|Waldbieser, Geoffrey - Geoff|
Submitted to: Catfish Culture Research Symposium
Publication Type: Abstract Only
Publication Acceptance Date: 2/28/1997
Publication Date: N/A
Technical Abstract: Identification of individual or related fish is necessary for efficient selective breeding and broodstock management, and for measuring traits such as individual spawning success, but the physical characteristics of channel catfish hinder identification. We have focused on the identification and utilization of DNA markers termed "microsatellites" that consist of tandemly repeated, short DNA sequences. To date, we have characterized 22 microsatellite markers in populations of wild and domesticated fish. The markers contain from 3 to 17 variants each in the wild population, and each fish contains one or two of these variants for each marker. For 14 of the markers, over 70% of the wild fish contained two variants, and this high level of variation was also seen in populations of domestic, farm-raised catfish and the foundation stock of the USDA 103 research strain. Identification of individuals using microsatellite markers has allowed unambiguous determination of spawn parentage from communal ponds, and data from several broodstock ponds has confirmed multiple spawning by male channel catfish in one breeding season.
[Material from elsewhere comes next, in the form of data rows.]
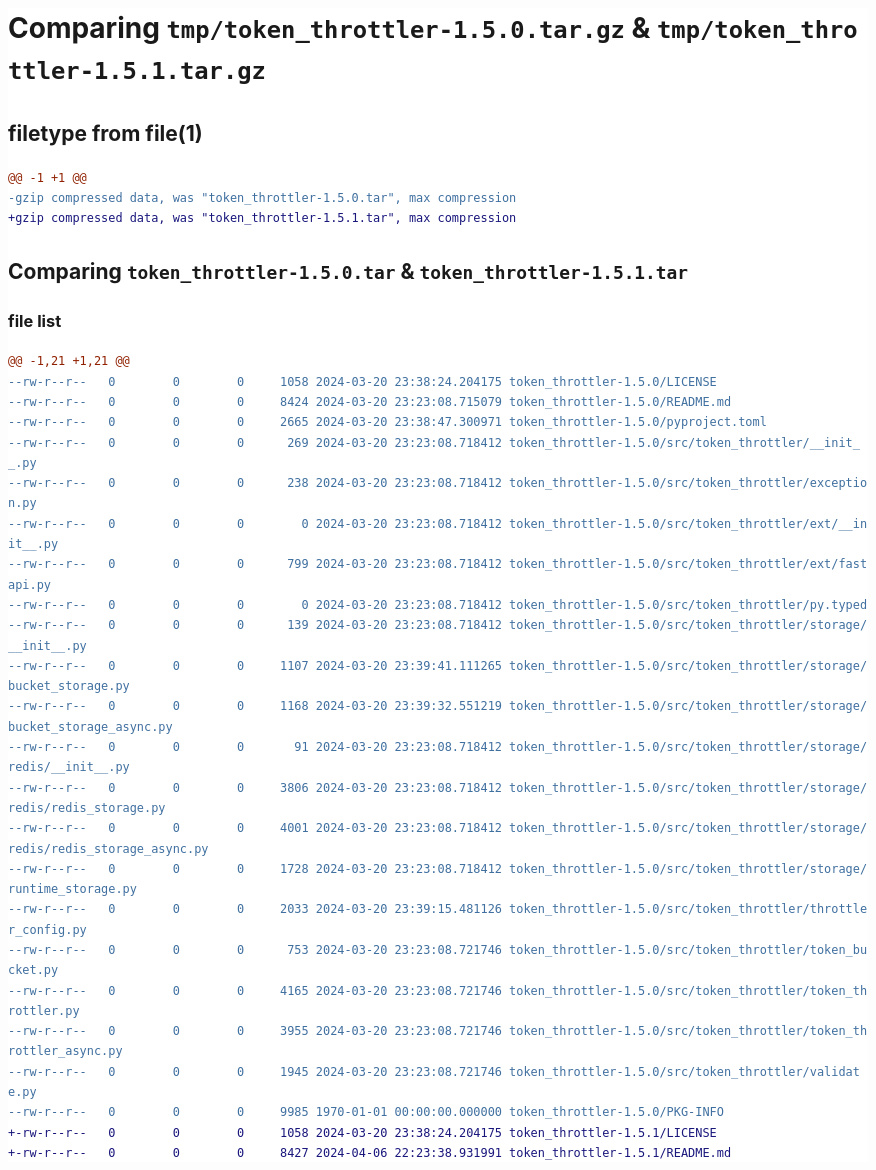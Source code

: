 # Comparing `tmp/token_throttler-1.5.0.tar.gz` & `tmp/token_throttler-1.5.1.tar.gz`

## filetype from file(1)

```diff
@@ -1 +1 @@
-gzip compressed data, was "token_throttler-1.5.0.tar", max compression
+gzip compressed data, was "token_throttler-1.5.1.tar", max compression
```

## Comparing `token_throttler-1.5.0.tar` & `token_throttler-1.5.1.tar`

### file list

```diff
@@ -1,21 +1,21 @@
--rw-r--r--   0        0        0     1058 2024-03-20 23:38:24.204175 token_throttler-1.5.0/LICENSE
--rw-r--r--   0        0        0     8424 2024-03-20 23:23:08.715079 token_throttler-1.5.0/README.md
--rw-r--r--   0        0        0     2665 2024-03-20 23:38:47.300971 token_throttler-1.5.0/pyproject.toml
--rw-r--r--   0        0        0      269 2024-03-20 23:23:08.718412 token_throttler-1.5.0/src/token_throttler/__init__.py
--rw-r--r--   0        0        0      238 2024-03-20 23:23:08.718412 token_throttler-1.5.0/src/token_throttler/exception.py
--rw-r--r--   0        0        0        0 2024-03-20 23:23:08.718412 token_throttler-1.5.0/src/token_throttler/ext/__init__.py
--rw-r--r--   0        0        0      799 2024-03-20 23:23:08.718412 token_throttler-1.5.0/src/token_throttler/ext/fastapi.py
--rw-r--r--   0        0        0        0 2024-03-20 23:23:08.718412 token_throttler-1.5.0/src/token_throttler/py.typed
--rw-r--r--   0        0        0      139 2024-03-20 23:23:08.718412 token_throttler-1.5.0/src/token_throttler/storage/__init__.py
--rw-r--r--   0        0        0     1107 2024-03-20 23:39:41.111265 token_throttler-1.5.0/src/token_throttler/storage/bucket_storage.py
--rw-r--r--   0        0        0     1168 2024-03-20 23:39:32.551219 token_throttler-1.5.0/src/token_throttler/storage/bucket_storage_async.py
--rw-r--r--   0        0        0       91 2024-03-20 23:23:08.718412 token_throttler-1.5.0/src/token_throttler/storage/redis/__init__.py
--rw-r--r--   0        0        0     3806 2024-03-20 23:23:08.718412 token_throttler-1.5.0/src/token_throttler/storage/redis/redis_storage.py
--rw-r--r--   0        0        0     4001 2024-03-20 23:23:08.718412 token_throttler-1.5.0/src/token_throttler/storage/redis/redis_storage_async.py
--rw-r--r--   0        0        0     1728 2024-03-20 23:23:08.718412 token_throttler-1.5.0/src/token_throttler/storage/runtime_storage.py
--rw-r--r--   0        0        0     2033 2024-03-20 23:39:15.481126 token_throttler-1.5.0/src/token_throttler/throttler_config.py
--rw-r--r--   0        0        0      753 2024-03-20 23:23:08.721746 token_throttler-1.5.0/src/token_throttler/token_bucket.py
--rw-r--r--   0        0        0     4165 2024-03-20 23:23:08.721746 token_throttler-1.5.0/src/token_throttler/token_throttler.py
--rw-r--r--   0        0        0     3955 2024-03-20 23:23:08.721746 token_throttler-1.5.0/src/token_throttler/token_throttler_async.py
--rw-r--r--   0        0        0     1945 2024-03-20 23:23:08.721746 token_throttler-1.5.0/src/token_throttler/validate.py
--rw-r--r--   0        0        0     9985 1970-01-01 00:00:00.000000 token_throttler-1.5.0/PKG-INFO
+-rw-r--r--   0        0        0     1058 2024-03-20 23:38:24.204175 token_throttler-1.5.1/LICENSE
+-rw-r--r--   0        0        0     8427 2024-04-06 22:23:38.931991 token_throttler-1.5.1/README.md
```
Microsatellite marker screening will be used to characterize and manage genetically improved lines of catfish released to commercial producers. Marker screening of genetically selected broodstock prior to the spawning season will allow breeders to choose which marker variants will exist in the offspring. Therefore, the markers can be used to track these fish as they are released to commercial producers and will allow researchers and producers to maintain the genetic integrity of the selected populations.